As of April 1, 2015 Vanilla Reload cards are no longer available for purchase

Recently I outlined the basics of manufactured spending, including the key reload/prepaid cards involved and methods of unloading them. In this post, I’m going to expand on Vanilla Reload cards, the costs associated with them, where to get them, and how to unload them.

Vanilla Reload

Vanilla Reloads are the most common and easiest tool to use in the manufactured spending game. These cards come with a $3.95 fee and can be purchased at participating retailers (i.e. CVS, 7-Eleven) with a mile-earning credit card in increments of $500. If you’re able to buy these with a credit card that pays out a category bonus at select merchants (i.e. grocery store, gas station, drug store), the fee is minimized further by the additional miles you’ll earn.

They can be loaded onto nearly a dozen prepaid cards and cashed out in numerous ways. One of the cash-out options involves ATM transactions. In addition to any fees imposed by the debit card company, the ATM operator will also charge one (usually around $2-4). Costco has one of the lowest ATM fees ($1.25), so that is a great place to unload your balance.

Below are the least expensive prepaid cards you can use to unload Vanilla Reload cards:

1. American Express Bluebird

American Express Bluebird

 

 

 

 

 

Reload Limit: $1,000 per day/$5,000 per month

Fees: $0

Where to buy: Online, CVS, select grocery stores (Save Mart, Foodmaxx, Fred’s, etc.), Dollar General, Family Dollar other retailers.

How to Cash Out: Bluebird’s bill pay feature or Bluebird checks.

Bluebird is a prepaid card issued by American Express, billed as a checking account alternative. It is available online or at your local Walmart for a fee. Bluebird can also be loaded with a mile-earning debit card or PIN-enabled Visa/Mastercard giftcards.

Bluebird can be used to pay off credit cards, mortgage, or send check payments for services that do not accept credit cards (i.e. the landscaper, babysitter, etc.). However, most people simply load Bluebird with Vanilla Reloads and then use Bluebird’s bill pay feature to pay off their credit cards, make mortgage/rent payments, etc.

2. MyVanilla Debit Card

MyVanilla Debit Card

 

 

 

 

 

Reload Limit: $2,500 per day/$9,999 per month

Fees: This card has a myriad of fees, most of which can be avoided. Here are some of the fees you will likely end up paying:

  • $3.95 Activation fee
  • $1.95 ATM withdrawal (domestic)
  • $0.50 PIN transaction fee
  • $0.50 Signature transaction fee
  • $3.95 dormancy fee (assessed each month to accounts with no activity for 90 days)

Where to buy: Online, CVS, Dollar General, Family Dollar, Fred’s Super Dollar, Murphy USA

How to Cash Out: Walmart money order ($0.25-$0.77 cents per $1,000), Cash back at grocery store registers, ATM machines, Amazon Payments, Square Cash

These cards can be ordered online or a temporary version can be purchased in store for a fee.
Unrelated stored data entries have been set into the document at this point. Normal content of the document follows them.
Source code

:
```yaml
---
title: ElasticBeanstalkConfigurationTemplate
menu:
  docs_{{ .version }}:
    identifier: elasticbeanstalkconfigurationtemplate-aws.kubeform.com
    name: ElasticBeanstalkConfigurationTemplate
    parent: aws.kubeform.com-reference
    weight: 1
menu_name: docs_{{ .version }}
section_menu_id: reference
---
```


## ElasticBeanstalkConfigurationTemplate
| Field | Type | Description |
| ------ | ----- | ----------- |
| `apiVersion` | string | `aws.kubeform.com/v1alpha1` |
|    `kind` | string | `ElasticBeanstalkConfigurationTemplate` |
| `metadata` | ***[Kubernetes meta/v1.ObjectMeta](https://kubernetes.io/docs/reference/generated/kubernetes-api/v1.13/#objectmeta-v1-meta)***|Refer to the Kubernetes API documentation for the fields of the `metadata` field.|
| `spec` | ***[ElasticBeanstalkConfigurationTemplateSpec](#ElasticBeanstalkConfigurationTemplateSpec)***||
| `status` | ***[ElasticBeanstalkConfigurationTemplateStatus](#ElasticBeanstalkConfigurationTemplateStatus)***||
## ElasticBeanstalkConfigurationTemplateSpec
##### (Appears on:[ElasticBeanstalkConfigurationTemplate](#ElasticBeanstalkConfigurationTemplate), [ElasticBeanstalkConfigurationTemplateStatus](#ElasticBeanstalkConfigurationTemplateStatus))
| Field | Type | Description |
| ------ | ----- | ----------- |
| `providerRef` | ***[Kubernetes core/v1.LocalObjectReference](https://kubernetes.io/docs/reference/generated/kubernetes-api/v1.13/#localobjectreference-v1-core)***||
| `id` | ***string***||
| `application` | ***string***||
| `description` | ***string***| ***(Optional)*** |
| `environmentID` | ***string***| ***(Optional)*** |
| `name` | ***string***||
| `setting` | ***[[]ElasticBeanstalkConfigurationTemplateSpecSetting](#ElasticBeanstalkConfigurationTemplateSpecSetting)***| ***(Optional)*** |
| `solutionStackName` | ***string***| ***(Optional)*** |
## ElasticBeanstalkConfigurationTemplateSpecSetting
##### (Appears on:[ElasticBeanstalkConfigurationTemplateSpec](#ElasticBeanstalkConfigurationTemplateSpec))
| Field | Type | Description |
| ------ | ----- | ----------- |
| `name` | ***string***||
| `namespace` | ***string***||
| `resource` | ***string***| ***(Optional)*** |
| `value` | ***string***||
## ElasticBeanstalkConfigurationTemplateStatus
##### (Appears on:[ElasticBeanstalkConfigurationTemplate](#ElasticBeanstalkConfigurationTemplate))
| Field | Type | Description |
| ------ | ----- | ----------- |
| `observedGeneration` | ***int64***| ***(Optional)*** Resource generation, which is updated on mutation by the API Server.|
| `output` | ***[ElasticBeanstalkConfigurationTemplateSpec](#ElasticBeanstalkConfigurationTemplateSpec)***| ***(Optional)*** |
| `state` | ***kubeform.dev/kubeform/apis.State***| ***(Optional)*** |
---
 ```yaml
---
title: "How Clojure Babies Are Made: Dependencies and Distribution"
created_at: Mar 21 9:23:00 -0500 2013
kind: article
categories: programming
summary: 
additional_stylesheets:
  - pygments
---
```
You can have up to two MyVanilla Debit cards at a time.

This product lacks the online bill pay feature of American Express Bluebird and there is also a $0.50 fee per debit/credit transaction. Those who max out the $9,999 monthly load limit and subsequently unload the balance have gotten their accounts shut down, so be careful with this one.

According to the MyVanilla Debit website, you can also reload your card at the Walmart register, though this is likely limited to debit cards.

3. American Express Serve

American Express Serve Card Manufactured Spending

 

 

 

 

 

Reload Limit: $1,000 per day/$5,000 per month

Fees: 

  • $2.95 fee if you purchase the card in-store
  • $1 monthly fee (waived in NY, TX, VT) waived any month at least $500 is loaded, or the card is added to your Isis Mobile Wallet
  • 2 ATM fee (first ATM withdrawal every month is free)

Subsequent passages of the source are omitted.